(Stored items from a collection)
+ + +

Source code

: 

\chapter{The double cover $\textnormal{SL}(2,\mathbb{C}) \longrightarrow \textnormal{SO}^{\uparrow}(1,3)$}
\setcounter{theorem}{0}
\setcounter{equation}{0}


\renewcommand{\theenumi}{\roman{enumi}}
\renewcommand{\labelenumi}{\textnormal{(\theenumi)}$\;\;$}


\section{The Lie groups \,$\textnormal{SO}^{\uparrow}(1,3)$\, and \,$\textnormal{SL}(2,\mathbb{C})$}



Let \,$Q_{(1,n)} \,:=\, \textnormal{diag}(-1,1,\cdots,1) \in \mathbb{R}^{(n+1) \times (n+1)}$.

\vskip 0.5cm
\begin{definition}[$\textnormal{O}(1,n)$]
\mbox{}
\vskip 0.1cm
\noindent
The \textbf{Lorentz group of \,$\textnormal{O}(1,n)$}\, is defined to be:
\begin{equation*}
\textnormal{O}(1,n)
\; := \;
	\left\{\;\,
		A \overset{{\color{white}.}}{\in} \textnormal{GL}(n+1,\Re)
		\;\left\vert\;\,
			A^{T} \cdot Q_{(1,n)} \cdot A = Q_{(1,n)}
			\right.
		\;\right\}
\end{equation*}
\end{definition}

+ + +

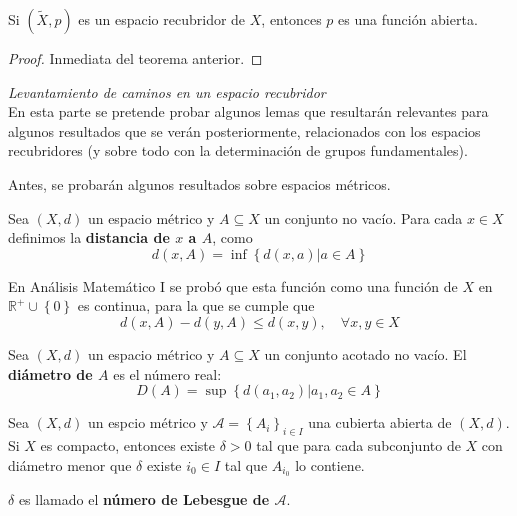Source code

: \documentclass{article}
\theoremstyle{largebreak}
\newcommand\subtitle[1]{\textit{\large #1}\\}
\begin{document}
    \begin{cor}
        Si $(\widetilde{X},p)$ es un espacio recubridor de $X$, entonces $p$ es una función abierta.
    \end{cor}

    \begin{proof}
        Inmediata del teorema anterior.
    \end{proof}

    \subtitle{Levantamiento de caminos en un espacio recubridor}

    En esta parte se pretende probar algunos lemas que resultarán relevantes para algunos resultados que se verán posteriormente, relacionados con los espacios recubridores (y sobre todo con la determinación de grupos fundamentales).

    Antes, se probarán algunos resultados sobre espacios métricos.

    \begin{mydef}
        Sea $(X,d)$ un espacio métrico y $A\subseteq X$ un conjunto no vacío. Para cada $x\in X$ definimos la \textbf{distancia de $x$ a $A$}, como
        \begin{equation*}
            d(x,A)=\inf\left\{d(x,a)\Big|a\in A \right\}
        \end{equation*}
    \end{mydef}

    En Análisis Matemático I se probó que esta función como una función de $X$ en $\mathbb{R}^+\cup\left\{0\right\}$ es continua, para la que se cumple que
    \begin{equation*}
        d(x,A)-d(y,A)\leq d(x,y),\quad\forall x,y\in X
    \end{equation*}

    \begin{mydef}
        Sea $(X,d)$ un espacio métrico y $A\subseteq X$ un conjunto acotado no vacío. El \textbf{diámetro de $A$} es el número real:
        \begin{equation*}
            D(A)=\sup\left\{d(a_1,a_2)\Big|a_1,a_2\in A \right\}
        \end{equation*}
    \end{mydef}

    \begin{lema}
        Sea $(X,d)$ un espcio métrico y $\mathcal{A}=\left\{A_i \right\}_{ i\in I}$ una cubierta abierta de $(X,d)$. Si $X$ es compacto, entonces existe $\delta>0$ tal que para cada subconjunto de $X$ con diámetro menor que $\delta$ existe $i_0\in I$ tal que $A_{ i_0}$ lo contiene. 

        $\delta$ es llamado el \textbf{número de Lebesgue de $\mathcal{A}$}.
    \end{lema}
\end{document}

+ + +

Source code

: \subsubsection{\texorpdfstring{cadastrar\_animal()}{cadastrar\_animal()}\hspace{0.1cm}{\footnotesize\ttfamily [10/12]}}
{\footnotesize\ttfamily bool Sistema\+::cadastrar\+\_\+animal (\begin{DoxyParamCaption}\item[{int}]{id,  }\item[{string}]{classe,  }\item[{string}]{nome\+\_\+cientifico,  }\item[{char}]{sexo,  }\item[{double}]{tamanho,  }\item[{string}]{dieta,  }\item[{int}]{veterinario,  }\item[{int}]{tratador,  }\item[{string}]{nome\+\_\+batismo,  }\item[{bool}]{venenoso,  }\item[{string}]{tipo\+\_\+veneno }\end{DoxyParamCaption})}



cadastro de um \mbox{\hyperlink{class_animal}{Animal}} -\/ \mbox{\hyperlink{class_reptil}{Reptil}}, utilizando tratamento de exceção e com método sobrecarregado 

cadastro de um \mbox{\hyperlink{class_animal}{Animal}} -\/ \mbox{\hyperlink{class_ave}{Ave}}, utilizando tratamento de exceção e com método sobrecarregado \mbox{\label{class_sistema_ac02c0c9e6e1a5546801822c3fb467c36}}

+ + +

### WORK TASK
Wherever a line above contains "resultados", copy that line.

### YOUR RESPONSE
    En esta parte se pretende probar algunos lemas que resultarán relevantes para algunos resultados que se verán posteriormente, relacionados con los espacios recubridores (y sobre todo con la determinación de grupos fundamentales).
    Antes, se probarán algunos resultados sobre espacios métricos.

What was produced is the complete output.